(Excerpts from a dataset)
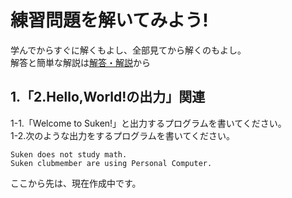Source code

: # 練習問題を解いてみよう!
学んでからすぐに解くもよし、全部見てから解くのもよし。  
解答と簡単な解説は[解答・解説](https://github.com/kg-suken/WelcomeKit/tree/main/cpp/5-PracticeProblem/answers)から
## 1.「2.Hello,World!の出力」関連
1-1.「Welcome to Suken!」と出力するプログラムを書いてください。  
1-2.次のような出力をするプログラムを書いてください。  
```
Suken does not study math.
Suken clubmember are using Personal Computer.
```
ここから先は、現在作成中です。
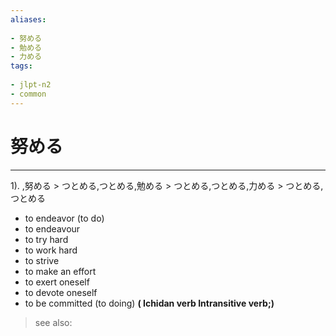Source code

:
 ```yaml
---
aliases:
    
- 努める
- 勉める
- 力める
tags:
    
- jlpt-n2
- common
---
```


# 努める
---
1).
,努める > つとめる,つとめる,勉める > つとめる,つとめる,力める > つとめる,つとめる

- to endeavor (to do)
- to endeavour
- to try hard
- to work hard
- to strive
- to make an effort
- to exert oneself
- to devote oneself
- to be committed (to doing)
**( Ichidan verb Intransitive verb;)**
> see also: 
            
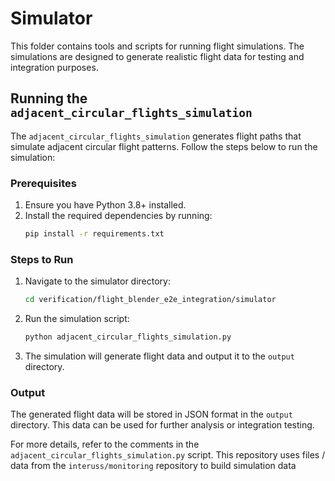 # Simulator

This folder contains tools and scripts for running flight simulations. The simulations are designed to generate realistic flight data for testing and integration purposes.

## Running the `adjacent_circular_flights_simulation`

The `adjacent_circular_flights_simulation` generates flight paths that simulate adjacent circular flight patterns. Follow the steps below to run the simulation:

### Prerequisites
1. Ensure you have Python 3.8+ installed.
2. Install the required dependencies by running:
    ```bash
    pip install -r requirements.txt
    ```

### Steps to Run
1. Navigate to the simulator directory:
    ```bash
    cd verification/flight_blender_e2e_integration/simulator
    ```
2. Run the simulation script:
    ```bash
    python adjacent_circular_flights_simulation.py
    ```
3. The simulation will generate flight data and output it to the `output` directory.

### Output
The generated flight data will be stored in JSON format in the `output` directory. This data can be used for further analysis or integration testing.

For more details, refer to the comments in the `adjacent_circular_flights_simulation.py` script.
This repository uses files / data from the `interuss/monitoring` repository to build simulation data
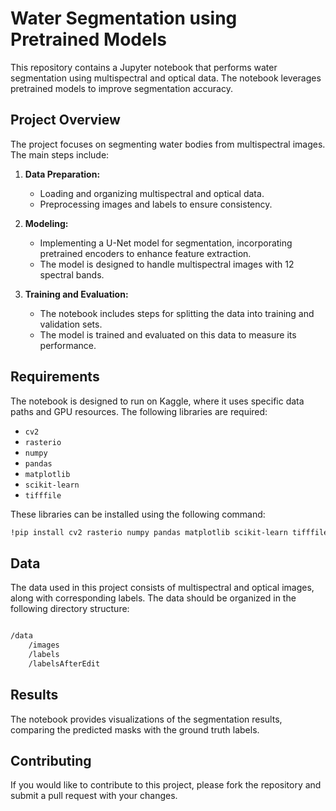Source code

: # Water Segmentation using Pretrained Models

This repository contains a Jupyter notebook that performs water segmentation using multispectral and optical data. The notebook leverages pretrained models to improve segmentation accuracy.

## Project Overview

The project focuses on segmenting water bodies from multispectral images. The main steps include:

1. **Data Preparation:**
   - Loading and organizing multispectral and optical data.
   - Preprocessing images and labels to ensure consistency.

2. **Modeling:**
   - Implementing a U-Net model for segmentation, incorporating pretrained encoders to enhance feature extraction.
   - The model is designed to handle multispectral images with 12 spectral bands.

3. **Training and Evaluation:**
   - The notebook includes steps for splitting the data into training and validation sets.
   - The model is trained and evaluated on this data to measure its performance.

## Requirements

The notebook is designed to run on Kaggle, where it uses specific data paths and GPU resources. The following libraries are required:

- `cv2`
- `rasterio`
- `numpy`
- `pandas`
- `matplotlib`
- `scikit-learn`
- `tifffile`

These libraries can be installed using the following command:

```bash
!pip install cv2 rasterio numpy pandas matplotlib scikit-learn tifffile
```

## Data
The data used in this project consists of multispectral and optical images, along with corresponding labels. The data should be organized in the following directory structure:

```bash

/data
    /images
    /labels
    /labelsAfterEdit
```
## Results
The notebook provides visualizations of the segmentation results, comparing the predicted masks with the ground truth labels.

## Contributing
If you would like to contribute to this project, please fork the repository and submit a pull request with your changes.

==

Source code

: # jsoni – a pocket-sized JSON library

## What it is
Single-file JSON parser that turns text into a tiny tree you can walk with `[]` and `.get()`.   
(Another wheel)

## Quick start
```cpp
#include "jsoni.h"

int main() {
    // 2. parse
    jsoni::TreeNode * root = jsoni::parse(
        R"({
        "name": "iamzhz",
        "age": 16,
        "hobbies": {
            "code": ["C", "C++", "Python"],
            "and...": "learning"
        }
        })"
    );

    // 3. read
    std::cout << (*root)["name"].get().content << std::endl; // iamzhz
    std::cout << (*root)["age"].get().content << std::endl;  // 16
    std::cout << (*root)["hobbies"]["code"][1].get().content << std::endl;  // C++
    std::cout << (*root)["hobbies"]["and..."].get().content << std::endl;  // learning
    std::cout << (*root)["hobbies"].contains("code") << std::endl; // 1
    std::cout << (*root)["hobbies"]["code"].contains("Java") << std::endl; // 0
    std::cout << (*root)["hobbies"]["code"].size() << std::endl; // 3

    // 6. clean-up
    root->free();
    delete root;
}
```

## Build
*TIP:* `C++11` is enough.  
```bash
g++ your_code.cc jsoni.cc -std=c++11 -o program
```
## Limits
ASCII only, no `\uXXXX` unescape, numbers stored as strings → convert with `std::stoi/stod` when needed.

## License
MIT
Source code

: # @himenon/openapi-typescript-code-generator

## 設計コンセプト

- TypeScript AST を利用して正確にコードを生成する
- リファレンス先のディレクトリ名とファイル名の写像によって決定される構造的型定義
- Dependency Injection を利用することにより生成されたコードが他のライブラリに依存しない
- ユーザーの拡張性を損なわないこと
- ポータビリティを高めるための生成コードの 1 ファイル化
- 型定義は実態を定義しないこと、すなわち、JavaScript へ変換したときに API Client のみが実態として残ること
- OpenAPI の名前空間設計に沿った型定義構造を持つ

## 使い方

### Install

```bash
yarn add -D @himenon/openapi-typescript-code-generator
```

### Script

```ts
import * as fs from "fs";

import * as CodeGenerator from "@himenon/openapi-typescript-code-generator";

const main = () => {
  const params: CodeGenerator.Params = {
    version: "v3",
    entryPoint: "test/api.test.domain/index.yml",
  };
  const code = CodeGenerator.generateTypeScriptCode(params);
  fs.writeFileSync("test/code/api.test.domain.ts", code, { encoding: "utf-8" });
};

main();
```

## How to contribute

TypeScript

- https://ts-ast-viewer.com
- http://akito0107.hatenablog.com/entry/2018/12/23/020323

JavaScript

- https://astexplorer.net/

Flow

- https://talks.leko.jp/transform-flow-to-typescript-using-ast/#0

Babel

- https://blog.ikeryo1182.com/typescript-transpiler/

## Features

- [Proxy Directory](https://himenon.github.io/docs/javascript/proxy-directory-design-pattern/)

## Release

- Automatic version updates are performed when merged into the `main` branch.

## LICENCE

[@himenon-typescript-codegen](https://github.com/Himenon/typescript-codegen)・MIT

* [Task details]: Repeat exactly the lines above from the one with "- Implementing a" up to and including the one with "If you would". No other line belongs in the reply.

* [Task answer]:
   - Implementing a U-Net model for segmentation, incorporating pretrained encoders to enhance feature extraction.
   - The model is designed to handle multispectral images with 12 spectral bands.

3. **Training and Evaluation:**
   - The notebook includes steps for splitting the data into training and validation sets.
   - The model is trained and evaluated on this data to measure its performance.

## Requirements

The notebook is designed to run on Kaggle, where it uses specific data paths and GPU resources. The following libraries are required:

- `cv2`
- `rasterio`
- `numpy`
- `pandas`
- `matplotlib`
- `scikit-learn`
- `tifffile`

These libraries can be installed using the following command:

```bash
!pip install cv2 rasterio numpy pandas matplotlib scikit-learn tifffile
```

## Data
The data used in this project consists of multispectral and optical images, along with corresponding labels. The data should be organized in the following directory structure:

```bash

/data
    /images
    /labels
    /labelsAfterEdit
```
## Results
The notebook provides visualizations of the segmentation results, comparing the predicted masks with the ground truth labels.

## Contributing
If you would like to contribute to this project, please fork the repository and submit a pull request with your changes.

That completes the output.